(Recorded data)
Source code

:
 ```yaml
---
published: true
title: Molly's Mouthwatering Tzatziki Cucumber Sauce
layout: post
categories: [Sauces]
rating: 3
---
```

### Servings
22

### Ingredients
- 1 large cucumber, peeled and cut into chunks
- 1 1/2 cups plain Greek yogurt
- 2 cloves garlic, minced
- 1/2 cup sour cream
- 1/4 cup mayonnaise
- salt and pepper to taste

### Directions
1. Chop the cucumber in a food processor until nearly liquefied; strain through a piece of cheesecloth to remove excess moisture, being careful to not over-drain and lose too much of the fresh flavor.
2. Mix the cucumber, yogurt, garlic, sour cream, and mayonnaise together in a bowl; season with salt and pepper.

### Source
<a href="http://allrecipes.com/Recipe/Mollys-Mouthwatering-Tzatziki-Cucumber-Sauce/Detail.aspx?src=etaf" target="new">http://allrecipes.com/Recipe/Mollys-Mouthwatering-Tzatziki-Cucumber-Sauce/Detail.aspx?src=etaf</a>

> TASK BRIEF: What you should do is return the records above exactly, leaving nothing out.

> TASK ANSWER:
Source code

:
 ```yaml
---
published: true
title: Molly's Mouthwatering Tzatziki Cucumber Sauce
layout: post
categories: [Sauces]
rating: 3
---
```

### Servings
22

### Ingredients
- 1 large cucumber, peeled and cut into chunks
- 1 1/2 cups plain Greek yogurt
- 2 cloves garlic, minced
- 1/2 cup sour cream
- 1/4 cup mayonnaise
- salt and pepper to taste

### Directions
1. Chop the cucumber in a food processor until nearly liquefied; strain through a piece of cheesecloth to remove excess moisture, being careful to not over-drain and lose too much of the fresh flavor.
2. Mix the cucumber, yogurt, garlic, sour cream, and mayonnaise together in a bowl; season with salt and pepper.

### Source
<a href="http://allrecipes.com/Recipe/Mollys-Mouthwatering-Tzatziki-Cucumber-Sauce/Detail.aspx?src=etaf" target="new">http://allrecipes.com/Recipe/Mollys-Mouthwatering-Tzatziki-Cucumber-Sauce/Detail.aspx?src=etaf</a>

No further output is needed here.